Montréal, automne 1972. Sans attache, deux feuilles cordées se laissent par le vent porter. Virevoltantes de légèreté, elles se savent tomber, mais ignorent où conduira leur envolée. Cela ne les tourmente point. Elles sont ouvertes à tout, même aux conditions les plus extrêmes! Cinquante arpents de temps plus tard, ces orphelins urbains, Malbéens d’adoption à l’enracinement profond, auront été les premiers à faire la preuve qu’il est possible de rentabiliser une micro-ferme en sol québécois, et ce, à partir de rien. Plus encore, ils auront marqué à jamais les mémoires et les destins de chaque personne ayant gravité au sein de leur écosystème fait à la main, à l’image des forces naturelles ayant sculptées la magnificence du paysage charlevoisien.

Ces deux êtres d’une rare bienveillance, ce sont Marc Bérubé et Louise Gagnon de la Ferme des Monts, une entreprise bio spécialisée dans la culture de mini-légumes et autres petites trouvailles voués à de grands plats. Pour toute âme ayant la chance de traverser leur espace, l’expérience est vive et immersive. Voire initiatique.
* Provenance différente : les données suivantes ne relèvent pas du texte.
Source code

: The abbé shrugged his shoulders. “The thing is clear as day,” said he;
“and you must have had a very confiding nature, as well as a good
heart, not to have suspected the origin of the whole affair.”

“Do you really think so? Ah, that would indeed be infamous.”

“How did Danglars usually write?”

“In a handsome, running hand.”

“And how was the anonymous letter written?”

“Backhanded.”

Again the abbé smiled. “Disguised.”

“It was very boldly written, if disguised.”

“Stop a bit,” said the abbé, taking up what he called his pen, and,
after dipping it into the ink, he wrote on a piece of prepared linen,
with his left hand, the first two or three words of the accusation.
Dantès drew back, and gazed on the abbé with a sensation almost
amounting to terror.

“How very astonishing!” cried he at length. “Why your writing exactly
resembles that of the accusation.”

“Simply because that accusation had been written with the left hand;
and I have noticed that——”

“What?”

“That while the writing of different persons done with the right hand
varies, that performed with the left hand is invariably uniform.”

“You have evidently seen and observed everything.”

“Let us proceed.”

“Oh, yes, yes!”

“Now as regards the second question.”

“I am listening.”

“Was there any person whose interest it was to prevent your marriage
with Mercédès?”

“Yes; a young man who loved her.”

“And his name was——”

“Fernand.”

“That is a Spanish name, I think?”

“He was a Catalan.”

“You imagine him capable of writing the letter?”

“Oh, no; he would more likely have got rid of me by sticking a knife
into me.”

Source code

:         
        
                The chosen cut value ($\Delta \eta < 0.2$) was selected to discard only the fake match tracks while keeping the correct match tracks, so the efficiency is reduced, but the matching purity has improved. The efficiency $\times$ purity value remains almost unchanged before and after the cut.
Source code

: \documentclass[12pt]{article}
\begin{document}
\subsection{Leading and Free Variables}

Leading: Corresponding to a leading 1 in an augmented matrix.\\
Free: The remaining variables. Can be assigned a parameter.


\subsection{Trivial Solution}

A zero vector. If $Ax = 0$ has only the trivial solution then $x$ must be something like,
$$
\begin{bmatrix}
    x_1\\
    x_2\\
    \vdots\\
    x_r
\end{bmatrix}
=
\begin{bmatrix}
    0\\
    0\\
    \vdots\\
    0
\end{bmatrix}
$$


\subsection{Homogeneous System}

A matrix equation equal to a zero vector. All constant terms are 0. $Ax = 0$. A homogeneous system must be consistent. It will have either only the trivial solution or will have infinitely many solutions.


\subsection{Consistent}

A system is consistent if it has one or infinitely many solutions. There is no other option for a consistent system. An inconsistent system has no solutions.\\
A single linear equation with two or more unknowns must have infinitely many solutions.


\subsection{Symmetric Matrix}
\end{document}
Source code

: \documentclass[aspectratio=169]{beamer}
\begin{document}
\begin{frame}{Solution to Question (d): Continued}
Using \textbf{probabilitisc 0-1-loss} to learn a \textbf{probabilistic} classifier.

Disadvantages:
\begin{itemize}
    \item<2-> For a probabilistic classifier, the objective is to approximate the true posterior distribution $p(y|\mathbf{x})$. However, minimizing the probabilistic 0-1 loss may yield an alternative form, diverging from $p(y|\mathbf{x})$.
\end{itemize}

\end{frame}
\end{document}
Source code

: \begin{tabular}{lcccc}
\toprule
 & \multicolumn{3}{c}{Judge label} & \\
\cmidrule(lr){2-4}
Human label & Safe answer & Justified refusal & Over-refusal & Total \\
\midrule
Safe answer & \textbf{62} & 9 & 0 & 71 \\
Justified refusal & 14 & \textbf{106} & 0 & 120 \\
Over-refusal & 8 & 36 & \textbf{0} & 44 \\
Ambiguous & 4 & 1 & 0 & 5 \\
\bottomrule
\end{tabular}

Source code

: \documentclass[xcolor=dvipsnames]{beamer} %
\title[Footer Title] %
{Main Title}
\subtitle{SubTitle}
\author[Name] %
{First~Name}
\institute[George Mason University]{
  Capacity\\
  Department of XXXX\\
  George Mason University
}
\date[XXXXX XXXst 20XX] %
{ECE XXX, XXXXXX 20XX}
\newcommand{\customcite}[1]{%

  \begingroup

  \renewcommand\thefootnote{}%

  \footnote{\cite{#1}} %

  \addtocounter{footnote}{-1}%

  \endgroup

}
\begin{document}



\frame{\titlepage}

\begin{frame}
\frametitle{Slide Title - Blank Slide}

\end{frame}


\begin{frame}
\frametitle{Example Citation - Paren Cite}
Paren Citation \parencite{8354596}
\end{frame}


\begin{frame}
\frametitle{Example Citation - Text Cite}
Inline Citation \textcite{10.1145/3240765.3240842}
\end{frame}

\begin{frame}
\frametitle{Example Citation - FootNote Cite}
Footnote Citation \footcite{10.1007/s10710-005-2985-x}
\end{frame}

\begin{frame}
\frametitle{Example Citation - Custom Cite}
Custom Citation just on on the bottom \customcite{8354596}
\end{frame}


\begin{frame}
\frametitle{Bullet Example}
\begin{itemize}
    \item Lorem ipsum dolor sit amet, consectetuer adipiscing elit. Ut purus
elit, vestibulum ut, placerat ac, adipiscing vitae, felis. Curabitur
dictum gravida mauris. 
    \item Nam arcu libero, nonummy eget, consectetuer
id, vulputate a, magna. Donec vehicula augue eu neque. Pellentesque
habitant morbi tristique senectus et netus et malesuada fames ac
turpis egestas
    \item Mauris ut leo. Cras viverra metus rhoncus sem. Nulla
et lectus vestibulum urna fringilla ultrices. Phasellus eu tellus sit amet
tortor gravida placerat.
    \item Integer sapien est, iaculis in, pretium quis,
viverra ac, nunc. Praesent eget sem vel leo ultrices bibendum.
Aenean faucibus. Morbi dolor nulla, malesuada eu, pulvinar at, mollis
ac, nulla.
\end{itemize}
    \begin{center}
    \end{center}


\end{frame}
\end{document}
Afin d’embrasser l’œuvre dans sa totalité, il faut vous mettre dans la peau de deux hippies à l’aube de la vingtaine qui dans un nuage de vapeurs révolutionnaires et hallucinogènes propres à cette époque quittent de plein gré la grand’ ville en direction des hauts pays. Depuis la plus peuplée des îles du Saint-Laurent, ajoutez 450 mètres de dénivelé et presqu’autant de bornes vers l’océan et vous voilà dressé sur un plan incliné à quatre degrés face au vent polaire, en plein cœur d’un carré de sable et de roches surmonté de fardoches dont les alentours ont été colonisés bien avant vous par la forêt hyperborée. Ici, la rudesse n’a d’égal que la beauté. Point de martyre, Sainte-Agnès, patronne des couples et des récoltes, priez pour nous!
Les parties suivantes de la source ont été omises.